ANDY: Where is the baby?

(PAT stops playing abruptly. SILENCE.)

MOTHER: The baby, Andy?

ANDY: I heard Mrs. Hollis thinking about it. I never saw a baby before.

FATHER : When you were a baby, Andy, you didn't like the other babies. You made them stop crying, and so no one wanted to have anymore. You were our favorite baby so we didn't need anymore.

MOTHER: You were the best baby.
FATHER: We all loved you.

OTHERS: (ad lib) We sure did..

ANDY: I don't remember other babies. Was it a long time ago?

(MOTHER gestures to AUNT AMY to get the cake.
THELMA, ALICIA and PAT clear gifts from table.)


FATHER: About 3 or 4 years ago.

ANDY: Oh, that's why I can't remember it. But this is a new baby. I want to see it.

FATHER: Oh but Andy, what if the baby cries? You don't like crying.

MOTHER: Darling, if you make the baby stop crying it won't grow up to be a child.

ANDY: And then I won't be able to play with it. (thinks) How long until it's my age?

FATHER: Well, more than 4 years, dear.

ANDY: I don't want to wait that long. I'll make it grow up faster.

FATHER: Oh, Andy, if you make the baby grow up faster it won't learn how to walk or talk, those things take time.

ANDY: That would be funny!

(AUNT AMY ENTERS with the cake, setting it on the table.)

MOTHER: Birthday cake time!

ANDY: Oh, boy! Cake!

(FATHER lights the candles, with one match or with a stick lit from the stove, as the cake is complimented.)

(Once candles are lit:)

FATHER: Happy Birthday Dan!
EVERYONE: Happy Birthday Dan!

(ANDY steps right up to the cake in front of Dan. FATHER looks at her happy face and Dan, then makes a decision.)

FATHER: Now Andy, blow out the candles!
(ANDY does and gets applause and ad lib compliments.
DANís feelings are hurt.)


ANDY I blew out the candles with my mouth, Mom. I didn't wish it.

MOTHER Iím proud of you. Do you want to have cake now, Andy?

ANDY (tasting the frosting with her finger) No, I want to wait.

MOTHER That's good. We're all still full from dinner. Thelma, tell everyone how you found the record.

(Someone quickly makes room for Thelma by moving the table with the cake out of the way.)

THELMA Well! I was just poking around the Wallace's attic and I found it under some old insulation. And after I wiped the dust off and saw what it was - a Perry Como album - I wanted to see what condition the record was in, and so without thinking, I started turning it around to find the opening and that record just rolled right out into the air (all gasp) and I screamed and swooped down and caught it inches above the floor. Never moved so fast in my life. (all laugh, but Dan stops, his face turns slack, then ugly.)

DAN Oh, Christ!

(Immediately the room was still, so long that they could hear the tick of the wind-up clock on the mantle.)

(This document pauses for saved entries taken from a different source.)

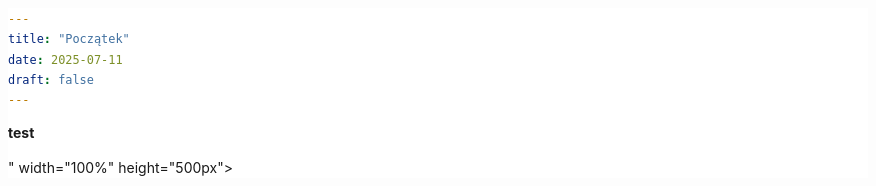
 ```yaml
---
title: "Początek"
date: 2025-07-11
draft: false
---
```


**test**

<iframe width="560" height="315" src="https://www.youtube.com/watch?v=kH5A4voPY8k"
frameborder="0" allowfullscreen></iframe>


<iframe src="<iframe id="vs_iframe" src="https://www.viewstl.com/?embedded&url=https%3A%2F%2Fgithub.com%2FOkyzyr%2FARMzilla%2Fblob%2Fmain%2Fstatic%2Fmodels%2FPodstawa.stl" style="border:0;margin:0;width:100%;height:100%;"></iframe>" 
width="100%" height="500px"></iframe>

FATHER (soothingly, brightly) Pat, play us some music. One of Andy's favorites.

PAT: Andy, would you like to hear Pop Goes the Weasel?

ANDY OK!

(Pat starts to play. People mutter soft conversations as they nervously look at Dan and Andy.
ANDY stares curiously at DAN just a little irked, then goes to sit next to Pat.
They listen to the music. No one sings.
FATHER and MOTHER stand near ANDY to block the view of DAN.
Dan keeps drinking. ETHEL and HANK try to get him to go outside and let go of the bottle. He gets more and more noisy resisting her, finally:)


DAN Get your hands off me!

ANDY (stands and yells) Be quiet during the music! (PAT plays with more force, Andy sits again.)

DAN (stares sullenly for a bit, then loses it) Can't even play my record. My own damn record!
(PAT stops playing.)
How can you live like this?
We can't sing! Can't listen to singing! Can't even think our own thoughts!
Don't you see what that little monster has turned us into?

(PAT starts playing louder than ever as DAN yells.
ANDY squeezes between her parents to see him, then looks back at PAT.)


ANDY (to PAT): Stop playing! (She blinks or snaps fingers toward PAT who is paralyzed, squeezed, at the piano. Only Andy's MOTHER notices Pat is suffocating.)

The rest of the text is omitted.